▶ EXERCISE DETAILS: Using the data below, copy every line that contains the word "prod".
━━━━
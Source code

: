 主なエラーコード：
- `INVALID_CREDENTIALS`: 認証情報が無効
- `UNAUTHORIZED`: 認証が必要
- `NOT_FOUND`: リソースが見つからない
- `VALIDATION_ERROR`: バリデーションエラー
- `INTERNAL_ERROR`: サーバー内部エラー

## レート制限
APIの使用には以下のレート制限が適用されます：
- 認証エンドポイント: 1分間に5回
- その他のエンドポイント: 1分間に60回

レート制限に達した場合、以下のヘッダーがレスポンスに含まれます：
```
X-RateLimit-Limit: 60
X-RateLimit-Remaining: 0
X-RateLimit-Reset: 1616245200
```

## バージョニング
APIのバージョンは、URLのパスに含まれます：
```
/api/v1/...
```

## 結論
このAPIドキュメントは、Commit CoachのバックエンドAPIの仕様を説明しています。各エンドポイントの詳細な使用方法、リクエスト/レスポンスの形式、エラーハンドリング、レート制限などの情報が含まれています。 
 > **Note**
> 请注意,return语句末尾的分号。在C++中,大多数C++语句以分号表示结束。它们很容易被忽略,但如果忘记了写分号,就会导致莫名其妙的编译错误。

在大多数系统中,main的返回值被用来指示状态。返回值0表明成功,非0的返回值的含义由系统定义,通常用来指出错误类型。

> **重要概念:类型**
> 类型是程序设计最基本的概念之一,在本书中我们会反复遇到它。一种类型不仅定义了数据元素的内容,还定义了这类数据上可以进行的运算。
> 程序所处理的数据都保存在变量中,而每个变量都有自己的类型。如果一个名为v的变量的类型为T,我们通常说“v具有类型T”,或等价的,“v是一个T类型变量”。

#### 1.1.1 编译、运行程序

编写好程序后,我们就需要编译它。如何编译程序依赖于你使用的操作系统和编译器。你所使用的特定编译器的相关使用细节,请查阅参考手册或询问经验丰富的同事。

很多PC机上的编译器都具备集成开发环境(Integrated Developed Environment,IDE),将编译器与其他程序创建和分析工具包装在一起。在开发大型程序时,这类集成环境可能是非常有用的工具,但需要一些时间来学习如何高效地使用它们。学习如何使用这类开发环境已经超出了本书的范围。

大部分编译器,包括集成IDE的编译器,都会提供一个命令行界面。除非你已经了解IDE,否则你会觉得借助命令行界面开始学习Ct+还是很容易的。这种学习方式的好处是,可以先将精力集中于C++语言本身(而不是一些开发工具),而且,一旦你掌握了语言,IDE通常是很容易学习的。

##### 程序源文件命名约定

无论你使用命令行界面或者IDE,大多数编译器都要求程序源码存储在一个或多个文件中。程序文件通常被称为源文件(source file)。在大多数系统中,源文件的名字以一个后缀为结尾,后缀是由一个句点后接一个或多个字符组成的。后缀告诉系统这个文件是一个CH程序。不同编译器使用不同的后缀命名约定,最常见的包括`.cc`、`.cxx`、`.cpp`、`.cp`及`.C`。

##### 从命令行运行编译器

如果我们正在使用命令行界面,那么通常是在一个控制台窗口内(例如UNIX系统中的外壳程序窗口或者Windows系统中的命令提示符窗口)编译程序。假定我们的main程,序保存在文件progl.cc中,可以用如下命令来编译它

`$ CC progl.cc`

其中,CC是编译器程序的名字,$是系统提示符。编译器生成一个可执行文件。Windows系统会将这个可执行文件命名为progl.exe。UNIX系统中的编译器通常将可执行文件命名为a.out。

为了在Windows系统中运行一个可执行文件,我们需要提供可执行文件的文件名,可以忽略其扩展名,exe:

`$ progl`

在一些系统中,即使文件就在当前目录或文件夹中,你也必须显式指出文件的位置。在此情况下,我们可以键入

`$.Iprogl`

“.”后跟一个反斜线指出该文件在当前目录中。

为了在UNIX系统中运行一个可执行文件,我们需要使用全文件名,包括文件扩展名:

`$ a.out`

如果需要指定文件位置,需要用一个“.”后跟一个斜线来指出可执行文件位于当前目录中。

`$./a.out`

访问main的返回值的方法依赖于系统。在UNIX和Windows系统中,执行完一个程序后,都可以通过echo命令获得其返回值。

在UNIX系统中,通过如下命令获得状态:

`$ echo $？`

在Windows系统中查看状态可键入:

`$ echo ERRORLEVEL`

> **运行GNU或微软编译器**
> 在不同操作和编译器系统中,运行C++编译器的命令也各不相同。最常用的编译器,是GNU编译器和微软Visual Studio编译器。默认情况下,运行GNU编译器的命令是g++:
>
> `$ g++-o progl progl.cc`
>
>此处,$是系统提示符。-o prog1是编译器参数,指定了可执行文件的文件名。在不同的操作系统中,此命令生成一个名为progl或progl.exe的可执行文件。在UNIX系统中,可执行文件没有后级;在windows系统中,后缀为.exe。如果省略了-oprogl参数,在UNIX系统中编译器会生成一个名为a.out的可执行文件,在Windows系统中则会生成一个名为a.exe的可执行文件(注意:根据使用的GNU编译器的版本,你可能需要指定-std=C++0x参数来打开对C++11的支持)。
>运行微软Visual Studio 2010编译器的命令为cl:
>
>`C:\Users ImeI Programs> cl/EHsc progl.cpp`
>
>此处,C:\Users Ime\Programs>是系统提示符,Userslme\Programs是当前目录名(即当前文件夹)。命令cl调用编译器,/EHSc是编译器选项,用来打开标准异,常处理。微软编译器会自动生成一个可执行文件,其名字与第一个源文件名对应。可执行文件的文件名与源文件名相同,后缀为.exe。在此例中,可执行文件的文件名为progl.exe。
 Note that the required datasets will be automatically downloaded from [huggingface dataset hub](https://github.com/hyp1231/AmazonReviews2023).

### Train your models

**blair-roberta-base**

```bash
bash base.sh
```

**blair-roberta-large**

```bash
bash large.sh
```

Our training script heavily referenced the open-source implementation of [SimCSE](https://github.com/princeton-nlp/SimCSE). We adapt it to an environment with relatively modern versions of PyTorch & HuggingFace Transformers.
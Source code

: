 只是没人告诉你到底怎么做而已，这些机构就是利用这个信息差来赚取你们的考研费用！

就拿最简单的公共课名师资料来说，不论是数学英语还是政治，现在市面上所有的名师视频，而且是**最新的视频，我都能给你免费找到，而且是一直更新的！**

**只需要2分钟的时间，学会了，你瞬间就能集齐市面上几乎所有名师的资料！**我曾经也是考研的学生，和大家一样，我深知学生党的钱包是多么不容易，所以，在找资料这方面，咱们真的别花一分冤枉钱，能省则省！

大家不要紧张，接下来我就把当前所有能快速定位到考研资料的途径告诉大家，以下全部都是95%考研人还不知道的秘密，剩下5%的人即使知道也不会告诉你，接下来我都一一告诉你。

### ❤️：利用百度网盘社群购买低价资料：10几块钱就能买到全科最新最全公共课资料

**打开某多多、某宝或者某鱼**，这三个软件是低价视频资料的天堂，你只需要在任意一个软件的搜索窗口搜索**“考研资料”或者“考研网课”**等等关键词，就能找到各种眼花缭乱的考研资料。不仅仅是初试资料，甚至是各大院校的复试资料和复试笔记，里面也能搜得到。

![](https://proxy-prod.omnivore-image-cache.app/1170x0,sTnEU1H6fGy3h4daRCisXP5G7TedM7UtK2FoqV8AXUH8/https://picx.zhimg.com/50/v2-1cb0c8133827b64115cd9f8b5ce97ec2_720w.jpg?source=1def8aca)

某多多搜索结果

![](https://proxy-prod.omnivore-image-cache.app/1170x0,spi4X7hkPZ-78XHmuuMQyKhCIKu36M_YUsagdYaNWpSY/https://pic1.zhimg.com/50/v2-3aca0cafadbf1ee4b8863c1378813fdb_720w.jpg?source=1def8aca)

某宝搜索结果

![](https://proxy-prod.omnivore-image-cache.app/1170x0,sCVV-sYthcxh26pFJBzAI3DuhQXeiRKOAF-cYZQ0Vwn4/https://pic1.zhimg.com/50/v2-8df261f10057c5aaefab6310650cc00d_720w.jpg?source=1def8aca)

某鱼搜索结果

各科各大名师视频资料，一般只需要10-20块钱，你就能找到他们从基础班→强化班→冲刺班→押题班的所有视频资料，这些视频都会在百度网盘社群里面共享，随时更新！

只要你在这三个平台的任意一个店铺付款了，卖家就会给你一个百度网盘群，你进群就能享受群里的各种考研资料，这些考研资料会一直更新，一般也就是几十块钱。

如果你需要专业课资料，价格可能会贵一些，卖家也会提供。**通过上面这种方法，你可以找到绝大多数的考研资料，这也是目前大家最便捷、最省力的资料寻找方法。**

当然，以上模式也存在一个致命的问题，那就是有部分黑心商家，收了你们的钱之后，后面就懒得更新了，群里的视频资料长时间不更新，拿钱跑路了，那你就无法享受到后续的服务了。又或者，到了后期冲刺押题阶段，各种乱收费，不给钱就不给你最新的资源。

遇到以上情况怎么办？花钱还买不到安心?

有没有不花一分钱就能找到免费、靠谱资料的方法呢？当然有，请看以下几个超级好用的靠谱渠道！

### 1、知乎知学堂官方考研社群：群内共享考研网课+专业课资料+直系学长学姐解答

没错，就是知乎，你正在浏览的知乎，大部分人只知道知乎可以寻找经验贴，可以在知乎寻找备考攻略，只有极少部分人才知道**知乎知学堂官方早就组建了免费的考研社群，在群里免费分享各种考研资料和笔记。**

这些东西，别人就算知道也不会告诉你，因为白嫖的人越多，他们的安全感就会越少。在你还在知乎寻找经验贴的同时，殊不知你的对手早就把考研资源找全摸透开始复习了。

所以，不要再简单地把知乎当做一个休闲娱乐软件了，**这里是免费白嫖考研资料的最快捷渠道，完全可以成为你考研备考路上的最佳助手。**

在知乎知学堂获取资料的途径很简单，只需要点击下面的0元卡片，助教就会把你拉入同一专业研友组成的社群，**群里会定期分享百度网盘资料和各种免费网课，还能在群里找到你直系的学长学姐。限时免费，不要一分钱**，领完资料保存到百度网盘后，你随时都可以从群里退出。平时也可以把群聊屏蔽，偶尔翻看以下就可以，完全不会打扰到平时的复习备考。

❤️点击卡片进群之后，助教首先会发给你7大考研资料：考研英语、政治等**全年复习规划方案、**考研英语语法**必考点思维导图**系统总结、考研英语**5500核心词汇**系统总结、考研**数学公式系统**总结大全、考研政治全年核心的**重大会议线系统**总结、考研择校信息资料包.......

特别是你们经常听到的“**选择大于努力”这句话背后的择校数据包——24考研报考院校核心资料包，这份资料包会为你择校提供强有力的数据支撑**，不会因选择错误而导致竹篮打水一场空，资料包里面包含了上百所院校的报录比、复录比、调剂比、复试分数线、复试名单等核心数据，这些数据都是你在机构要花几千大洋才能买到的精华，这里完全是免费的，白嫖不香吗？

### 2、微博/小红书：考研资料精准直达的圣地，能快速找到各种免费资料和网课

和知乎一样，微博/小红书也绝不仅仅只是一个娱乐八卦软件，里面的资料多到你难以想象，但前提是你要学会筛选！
━━━━
▶ ANSWER BELOW:
![](https://proxy-prod.omnivore-image-cache.app/1170x0,sTnEU1H6fGy3h4daRCisXP5G7TedM7UtK2FoqV8AXUH8/https://picx.zhimg.com/50/v2-1cb0c8133827b64115cd9f8b5ce97ec2_720w.jpg?source=1def8aca)
![](https://proxy-prod.omnivore-image-cache.app/1170x0,spi4X7hkPZ-78XHmuuMQyKhCIKu36M_YUsagdYaNWpSY/https://pic1.zhimg.com/50/v2-3aca0cafadbf1ee4b8863c1378813fdb_720w.jpg?source=1def8aca)
![](https://proxy-prod.omnivore-image-cache.app/1170x0,sCVV-sYthcxh26pFJBzAI3DuhQXeiRKOAF-cYZQ0Vwn4/https://pic1.zhimg.com/50/v2-8df261f10057c5aaefab6310650cc00d_720w.jpg?source=1def8aca)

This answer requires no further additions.